Exercise directions>
Write out each line from the data below that includes the word "subsection".

Input data>
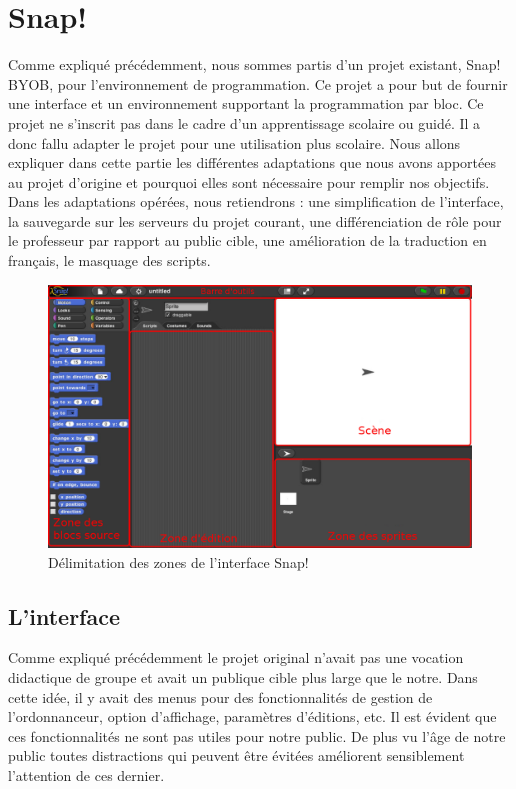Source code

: \section{Snap!}
\label{solution SNAP}
Comme expliqué précédemment, nous sommes partis d'un projet existant, Snap! BYOB, pour l'environnement de programmation. Ce projet a pour but de fournir une interface et un environnement supportant la programmation par bloc. Ce projet ne s'inscrit pas dans le cadre d'un apprentissage scolaire ou guidé. Il a donc fallu adapter le projet pour une utilisation plus scolaire. Nous allons expliquer dans cette partie les différentes adaptations que nous avons apportées au projet d'origine et pourquoi elles sont nécessaire pour remplir nos objectifs.\\

Dans les adaptations opérées, nous retiendrons : une simplification de l'interface, la sauvegarde sur les serveurs du projet courant, une différenciation de rôle pour le professeur par rapport au public cible, une amélioration de la traduction en français, le masquage des scripts.

\begin{figure}[ht]
  \begin{center}
    \includegraphics[scale=0.3]{content/7-solution/2-snap/images/interface}
    \caption{Délimitation des zones de l'interface Snap!}
    \label{fig:snap interface}
  \end{center}
\end{figure}

\subsection{L'interface}
\label{interface}
Comme expliqué précédemment le projet original n'avait pas une vocation didactique de groupe et avait un publique cible plus large que le notre. Dans cette idée, il y avait des menus pour des fonctionnalités de gestion de l'ordonnanceur, option d'affichage, paramètres d'éditions, etc. Il est évident que ces fonctionnalités ne sont pas utiles pour notre public. De plus vu l'âge de notre public toutes distractions qui peuvent être évitées améliorent sensiblement l'attention de ces dernier.


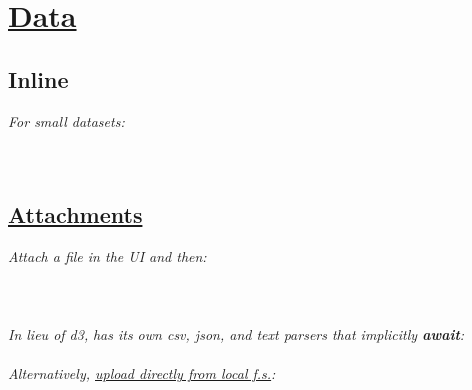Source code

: \section{\href{https://observablehq.com/@observablehq/introduction-to-data}{Data}}


\subsection*{Inline}
\textit{For small datasets:}\\
\\
\\


\subsection*{\href{https://observablehq.com/@observablehq/file-attachments}{Attachments}}

\textit{Attach a file in the UI and then:}\\
\\
\\
\\

\textit{In lieu of d3, }\textit{ has its own csv, json, and text parsers that implicitly {\rm\bf await}:}\\
\\

\textit{Alternatively, \href{https://observablehq.com/@mbostock/reading-local-files}{upload directly from local f.s.}:}\\
\\
{\footnotesize {}}\\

Your response>
\subsection{L'interface}
\subsection*{Inline}
\subsection*{\href{https://observablehq.com/@observablehq/file-attachments}{Attachments}}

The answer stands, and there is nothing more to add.